La visión del presidente surge de una era muy distinta a la actual. El país comenzó a cambiar -eso que él demoniza como “neoliberalismo”- porque la estrategia de desarrollo a partir de la substitución de importaciones en una economía cerrada y protegida había dado de sí. En estas décadas el mundo cambió debido a las comunicaciones, la ubicuidad de la información y, sobre todo, las realidades que esos elementos crearon a nivel global: la internacionalización de la producción, las amenazas derivadas del ambiente y de potenciales pandemias; las reglas impuestas por los importadores; la explotación de la información -big data- por parte de los monstruos tecnológicos; y la magnificación de las expectativas de una población cada vez más conocedora del mundo. Reconstruir un pasado idílico en este contexto es simplemente imposible.

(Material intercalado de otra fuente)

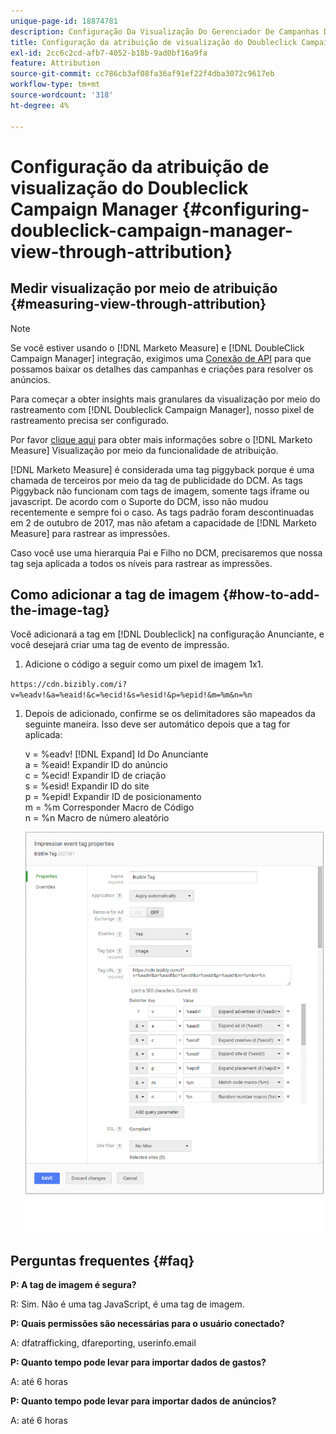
 ```yaml
---
unique-page-id: 18874781
description: Configuração Da Visualização Do Gerenciador De Campanhas Doubleclick Por Meio Da Atribuição - [!DNL Marketo Measure] - Documentação do produto
title: Configuração da atribuição de visualização do Doubleclick Campaign Manager
exl-id: 2cc6c2cd-afb7-4052-b18b-9ad0bf16a9fa
feature: Attribution
source-git-commit: cc786cb3af08fa36af91ef22f4dba3072c9617eb
workflow-type: tm+mt
source-wordcount: '318'
ht-degree: 4%

---
```


# Configuração da atribuição de visualização do Doubleclick Campaign Manager {#configuring-doubleclick-campaign-manager-view-through-attribution}

## Medir visualização por meio de atribuição {#measuring-view-through-attribution}

>[!NOTE]
>
>Se você estiver usando o [!DNL Marketo Measure] e [!DNL DoubleClick Campaign Manager] integração, exigimos uma [Conexão de API](/help/api-connections/utilizing-marketo-measures-api-connections/integrated-ad-platforms.md#how-to-connect-ad-platforms) para que possamos baixar os detalhes das campanhas e criações para resolver os anúncios.

Para começar a obter insights mais granulares da visualização por meio do rastreamento com [!DNL Doubleclick Campaign Manager], nosso pixel de rastreamento precisa ser configurado.

Por favor [clique aqui](/help/advanced-marketo-measure-features/view-through-attribution/marketo-measure-view-through-attribution-faq.md) para obter mais informações sobre o [!DNL Marketo Measure] Visualização por meio da funcionalidade de atribuição.

[!DNL Marketo Measure] é considerada uma tag piggyback porque é uma chamada de terceiros por meio da tag de publicidade do DCM. As tags Piggyback não funcionam com tags de imagem, somente tags iframe ou javascript. De acordo com o Suporte do DCM, isso não mudou recentemente e sempre foi o caso. As tags padrão foram descontinuadas em 2 de outubro de 2017, mas não afetam a capacidade de [!DNL Marketo Measure] para rastrear as impressões.

Caso você use uma hierarquia Pai e Filho no DCM, precisaremos que nossa tag seja aplicada a todos os níveis para rastrear as impressões.

## Como adicionar a tag de imagem {#how-to-add-the-image-tag}

Você adicionará a tag em [!DNL Doubleclick] na configuração Anunciante, e você desejará criar uma tag de evento de impressão.

1. Adicione o código a seguir como um pixel de imagem 1x1.

`https://cdn.bizibly.com/i?v=%eadv!&a=%eaid!&c=%ecid!&s=%esid!&p=%epid!&m=%m&n=%n`

1. Depois de adicionado, confirme se os delimitadores são mapeados da seguinte maneira. Isso deve ser automático depois que a tag for aplicada:

   v = %eadv! [!DNL Expand] Id Do Anunciante\
   a = %eaid! Expandir ID do anúncio\
   c = %ecid! Expandir ID de criação\
   s = %esid! Expandir ID do site\
   p = %epid! Expandir ID de posicionamento\
   m = %m Corresponder Macro de Código\
   n = %n Macro de número aleatório

   ![](assets/1.png)

## Perguntas frequentes {#faq}

**P: A tag de imagem é segura?**

R: Sim. Não é uma tag JavaScript, é uma tag de imagem.

**P: Quais permissões são necessárias para o usuário conectado?**

A: dfatrafficking, dfareporting, userinfo.email

**P: Quanto tempo pode levar para importar dados de gastos?**

A: até 6 horas

**P: Quanto tempo pode levar para importar dados de anúncios?**

A: até 6 horas
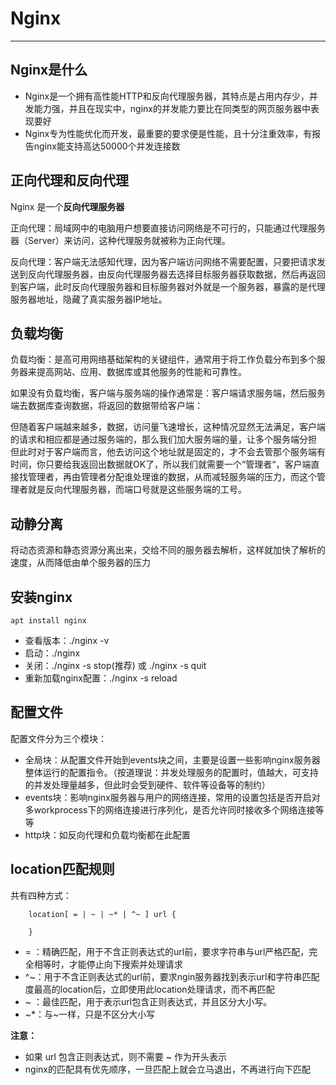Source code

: # Nginx
---

## Nginx是什么
- Nginx是一个拥有高性能HTTP和反向代理服务器，其特点是占用内存少，并发能力强，并且在现实中，nginx的并发能力要比在同类型的网页服务器中表现要好
- Nginx专为性能优化而开发，最重要的要求便是性能，且十分注重效率，有报告nginx能支持高达50000个并发连接数
## 正向代理和反向代理

Nginx 是一个**反向代理服务器**

正向代理：局域网中的电脑用户想要直接访问网络是不可行的，只能通过代理服务器（Server）来访问，这种代理服务就被称为正向代理。

反向代理：客户端无法感知代理，因为客户端访问网络不需要配置，只要把请求发送到反向代理服务器，由反向代理服务器去选择目标服务器获取数据，然后再返回到客户端，此时反向代理服务器和目标服务器对外就是一个服务器，暴露的是代理服务器地址，隐藏了真实服务器IP地址。

## 负载均衡

负载均衡：是高可用网络基础架构的关键组件，通常用于将工作负载分布到多个服务器来提高网站、应用、数据库或其他服务的性能和可靠性。

如果没有负载均衡，客户端与服务端的操作通常是：客户端请求服务端，然后服务端去数据库查询数据，将返回的数据带给客户端：

但随着客户端越来越多，数据，访问量飞速增长，这种情况显然无法满足，客户端的请求和相应都是通过服务端的，那么我们加大服务端的量，让多个服务端分担
但此时对于客户端而言，他去访问这个地址就是固定的，才不会去管那个服务端有时间，你只要给我返回出数据就OK了，所以我们就需要一个“管理者“，客户端直接找管理者，再由管理者分配谁处理谁的数据，从而减轻服务端的压力，而这个管理者就是反向代理服务器，而端口号就是这些服务端的工号。


## 动静分离

将动态资源和静态资源分离出来，交给不同的服务器去解析，这样就加快了解析的速度，从而降低由单个服务器的压力

## 安装nginx
```shell
apt install nginx
```

- 查看版本：./nginx -v
- 启动：./nginx
- 关闭：./nginx -s stop(推荐) 或 ./nginx -s quit
- 重新加载nginx配置：./nginx -s reload

## 配置文件

配置文件分为三个模块：

- 全局块：从配置文件开始到events块之间，主要是设置一些影响nginx服务器整体运行的配置指令。（按道理说：并发处理服务的配置时，值越大，可支持的并发处理量越多，但此时会受到硬件、软件等设备等的制约）
- events块：影响nginx服务器与用户的网络连接，常用的设置包括是否开启对多workprocess下的网络连接进行序列化，是否允许同时接收多个网络连接等等
- http块：如反向代理和负载均衡都在此配置


## location匹配规则
共有四种方式：
```shell
    location[ = | ~ | ~* | ^~ ] url {
    
    }
```

- = ：精确匹配，用于不含正则表达式的url前，要求字符串与url严格匹配，完全相等时，才能停止向下搜索并处理请求
- ^~：用于不含正则表达式的url前，要求ngin服务器找到表示url和字符串匹配度最高的location后，立即使用此location处理请求，而不再匹配
- ~ ：最佳匹配，用于表示url包含正则表达式，并且区分大小写。
- ~*：与~一样，只是不区分大小写

**注意：**

- 如果 url 包含正则表达式，则不需要 ~ 作为开头表示
- nginx的匹配具有优先顺序，一旦匹配上就会立马退出，不再进行向下匹配

##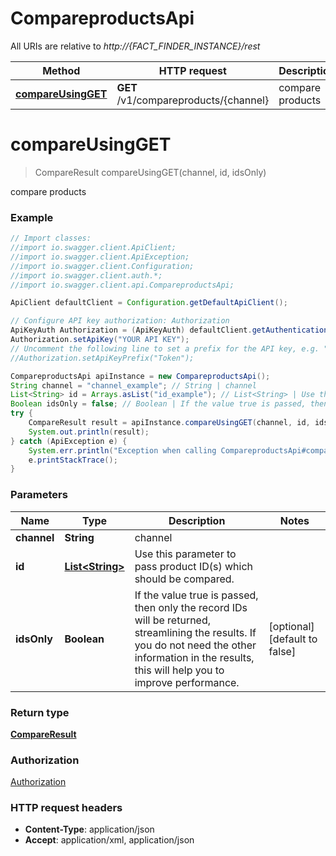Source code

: # CompareproductsApi

All URIs are relative to *http://{FACT_FINDER_INSTANCE}/rest*

Method | HTTP request | Description
------------- | ------------- | -------------
[**compareUsingGET**](CompareproductsApi.md#compareUsingGET) | **GET** /v1/compareproducts/{channel} | compare products


<a name="compareUsingGET"></a>
# **compareUsingGET**
> CompareResult compareUsingGET(channel, id, idsOnly)

compare products

### Example
```java
// Import classes:
//import io.swagger.client.ApiClient;
//import io.swagger.client.ApiException;
//import io.swagger.client.Configuration;
//import io.swagger.client.auth.*;
//import io.swagger.client.api.CompareproductsApi;

ApiClient defaultClient = Configuration.getDefaultApiClient();

// Configure API key authorization: Authorization
ApiKeyAuth Authorization = (ApiKeyAuth) defaultClient.getAuthentication("Authorization");
Authorization.setApiKey("YOUR API KEY");
// Uncomment the following line to set a prefix for the API key, e.g. "Token" (defaults to null)
//Authorization.setApiKeyPrefix("Token");

CompareproductsApi apiInstance = new CompareproductsApi();
String channel = "channel_example"; // String | channel
List<String> id = Arrays.asList("id_example"); // List<String> | Use this parameter to pass product ID(s) which should be compared.
Boolean idsOnly = false; // Boolean | If the value true is passed, then only the record IDs will be returned, streamlining the results. If you do not need the other information in the results, this will help you to improve performance.
try {
    CompareResult result = apiInstance.compareUsingGET(channel, id, idsOnly);
    System.out.println(result);
} catch (ApiException e) {
    System.err.println("Exception when calling CompareproductsApi#compareUsingGET");
    e.printStackTrace();
}
```

### Parameters

Name | Type | Description  | Notes
------------- | ------------- | ------------- | -------------
 **channel** | **String**| channel |
 **id** | [**List&lt;String&gt;**](String.md)| Use this parameter to pass product ID(s) which should be compared. |
 **idsOnly** | **Boolean**| If the value true is passed, then only the record IDs will be returned, streamlining the results. If you do not need the other information in the results, this will help you to improve performance. | [optional] [default to false]

### Return type

[**CompareResult**](CompareResult.md)

### Authorization

[Authorization](../README.md#Authorization)

### HTTP request headers

 - **Content-Type**: application/json
 - **Accept**: application/xml, application/json

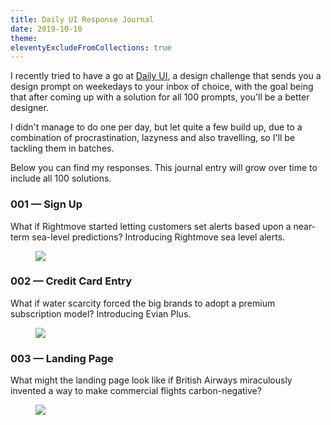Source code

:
 ```yaml
---
title: Daily UI Response Journal
date: 2019-10-10
theme: 
eleventyExcludeFromCollections: true
---
```


I recently tried to have a go at [Daily UI](https://www.dailyui.co/), a design challenge that sends you a design prompt on weekedays to your inbox of choice, with the goal being that after coming up with a solution for all 100 prompts, you'll be a better designer. 

I didn't manage to do one per day, but let quite a few build up, due to a combination of procrastination, lazyness and also travelling, so I'll be tackling them in batches.

Below you can find my responses. This journal entry will grow over time to include all 100 solutions. 


### 001 — Sign Up

What if Rightmove started letting customers set alerts based upon a near-term sea-level predictions? Introducing Rightmove sea level alerts.

<figure>
	<img src="/_assets/img/journal/dshot__dailyui__001.jpg" />
</figure>


### 002 — Credit Card Entry

What if water scarcity forced the big brands to adopt a premium subscription model? Introducing Evian Plus.

<figure>
	<img src="/_assets/img/journal/dshot__dailyui__002.jpg" />
</figure>


### 003 — Landing Page

What might the landing page look like if British Airways miraculously invented a way to make commercial flights carbon-negative?

<figure>
	<img src="/_assets/img/journal/dshot__dailyui__003.jpg" />
</figure>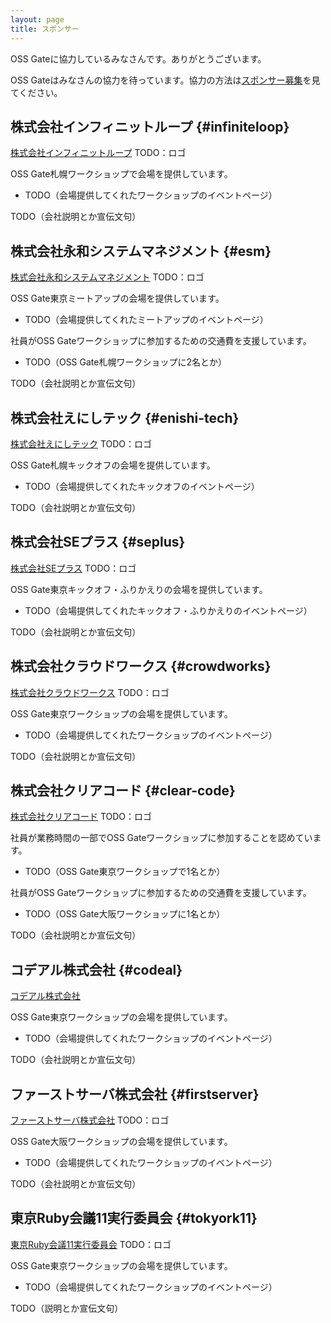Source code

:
 ```yaml
---
layout: page
title: スポンサー
---
```


OSS Gateに協力しているみなさんです。ありがとうございます。

OSS Gateはみなさんの協力を待っています。協力の方法は[スポンサー募集](wanted.html)を見てください。

## 株式会社インフィニットループ {#infiniteloop}

[株式会社インフィニットループ](https://www.infiniteloop.co.jp/) TODO：ロゴ

OSS Gate札幌ワークショップで会場を提供しています。

- TODO（会場提供してくれたワークショップのイベントページ）

TODO（会社説明とか宣伝文句）

## 株式会社永和システムマネジメント {#esm}

[株式会社永和システムマネジメント](http://www.esm.co.jp/) TODO：ロゴ

OSS Gate東京ミートアップの会場を提供しています。

- TODO（会場提供してくれたミートアップのイベントページ）

社員がOSS Gateワークショップに参加するための交通費を支援しています。

- TODO（OSS Gate札幌ワークショップに2名とか）

TODO（会社説明とか宣伝文句）

## 株式会社えにしテック {#enishi-tech}

[株式会社えにしテック](https://www.enishi-tech.com/) TODO：ロゴ

OSS Gate札幌キックオフの会場を提供しています。

- TODO（会場提供してくれたキックオフのイベントページ）

TODO（会社説明とか宣伝文句）

## 株式会社SEプラス {#seplus}

[株式会社SEプラス](https://www.seplus.jp/) TODO：ロゴ

OSS Gate東京キックオフ・ふりかえりの会場を提供しています。

- TODO（会場提供してくれたキックオフ・ふりかえりのイベントページ）

TODO（会社説明とか宣伝文句）

## 株式会社クラウドワークス {#crowdworks}

[株式会社クラウドワークス](https://crowdworks.co.jp/) TODO：ロゴ

OSS Gate東京ワークショップの会場を提供しています。

- TODO（会場提供してくれたワークショップのイベントページ）

TODO（会社説明とか宣伝文句）

## 株式会社クリアコード {#clear-code}

[株式会社クリアコード](http://www.clear-code.com/) TODO：ロゴ

社員が業務時間の一部でOSS Gateワークショップに参加することを認めています。

- TODO（OSS Gate東京ワークショップで1名とか）

社員がOSS Gateワークショップに参加するための交通費を支援しています。

- TODO（OSS Gate大阪ワークショップに1名とか）

TODO（会社説明とか宣伝文句）

## コデアル株式会社 {#codeal}

[コデアル株式会社](https://www.codeal.work/)

OSS Gate東京ワークショップの会場を提供しています。

- TODO（会場提供してくれたワークショップのイベントページ）

TODO（会社説明とか宣伝文句）

## ファーストサーバ株式会社 {#firstserver}

[ファーストサーバ株式会社](https://www.firstserver.co.jp/) TODO：ロゴ

OSS Gate大阪ワークショップの会場を提供しています。

- TODO（会場提供してくれたワークショップのイベントページ）

TODO（会社説明とか宣伝文句）

## 東京Ruby会議11実行委員会 {#tokyork11}

[東京Ruby会議11実行委員会](http://regional.rubykaigi.org/tokyo11/) TODO：ロゴ

OSS Gate東京ワークショップの会場を提供しています。

- TODO（会場提供してくれたワークショップのイベントページ）

TODO（説明とか宣伝文句）
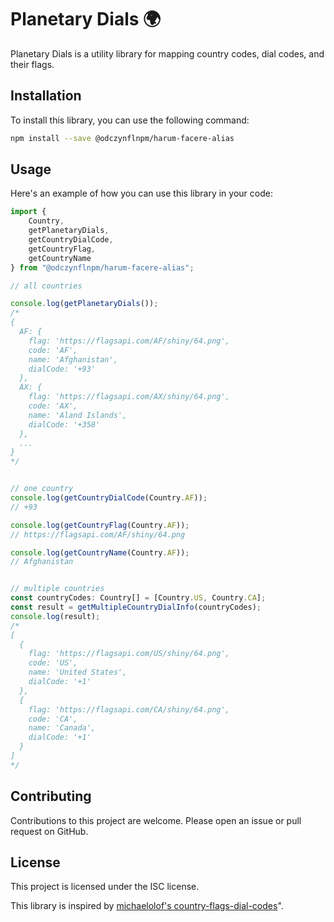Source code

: # Planetary Dials 🌍

Planetary Dials is a utility library for mapping country codes, dial codes, and their flags.

## Installation

To install this library, you can use the following command:

```bash
npm install --save @odczynflnpm/harum-facere-alias
```

## Usage

Here's an example of how you can use this library in your code:

```typescript
import {
    Country,
    getPlanetaryDials,
    getCountryDialCode,
    getCountryFlag,
    getCountryName
} from "@odczynflnpm/harum-facere-alias";

// all countries

console.log(getPlanetaryDials());
/*
{
  AF: {
    flag: 'https://flagsapi.com/AF/shiny/64.png',
    code: 'AF',
    name: 'Afghanistan',
    dialCode: '+93'
  },
  AX: {
    flag: 'https://flagsapi.com/AX/shiny/64.png',
    code: 'AX',
    name: 'Aland Islands',
    dialCode: '+358'
  },
  ...
}
*/


// one country
console.log(getCountryDialCode(Country.AF));
// +93

console.log(getCountryFlag(Country.AF));
// https://flagsapi.com/AF/shiny/64.png

console.log(getCountryName(Country.AF));
// Afghanistan


// multiple countries
const countryCodes: Country[] = [Country.US, Country.CA];
const result = getMultipleCountryDialInfo(countryCodes);
console.log(result);
/*
[
  {
    flag: 'https://flagsapi.com/US/shiny/64.png',
    code: 'US',
    name: 'United States',
    dialCode: '+1'
  },
  {
    flag: 'https://flagsapi.com/CA/shiny/64.png',
    code: 'CA',
    name: 'Canada',
    dialCode: '+1'
  }
]
*/
```

## Contributing

Contributions to this project are welcome. Please open an issue or pull request on GitHub.

## License

This project is licensed under the ISC license.

This library is inspired by [michaelolof's country-flags-dial-codes](https://github.com/michaelolof/country-flags-dial-codes)".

A pesar de la obviedad de nuestra circunstancia como país inserto en el contexto global, la tradición mexicana de reinventar al gobierno cada seis años sigue tan vigente como siempre. En lo que se distingue el gobierno actual es en la enormidad de su ambición: no sólo quiere reinventar al gobierno, sino que quiere recrear al país. Los pasos que ha venido dando en esa dirección son reveladores: ha ido haciendo polvo de todas las estructuras y organismos institucionales que se construyeron para conferirle certidumbre a la población en sus diversos aspectos. Las comisiones de derechos humanos para proteger al ciudadano del actuar del Estado y las comisiones reguladoras en materia de energía, comunicaciones y competencia para darles certeza a los actores en la economía.
El resultado de su actuar es doble: por un lado, ha concentrado cada vez más poder; por el otro, ha creado un elevadísimo grado de incertidumbre. La brecha entre la popularidad del presidente como persona y la de su gobierno -de alrededor de 40%- ilustra el fenómeno: la ciudadanía confía en el presidente pero no comulga con el actuar de su gobierno ni con sus políticas. Estamos por ver si el INE, una institución mucho más trascendente y conocida por el ciudadano común y corriente, sufre un ataque similar. La pregunta obvia es: ¿en qué momento aparece la gota que derrama el vaso y derriba la popularidad presidencial?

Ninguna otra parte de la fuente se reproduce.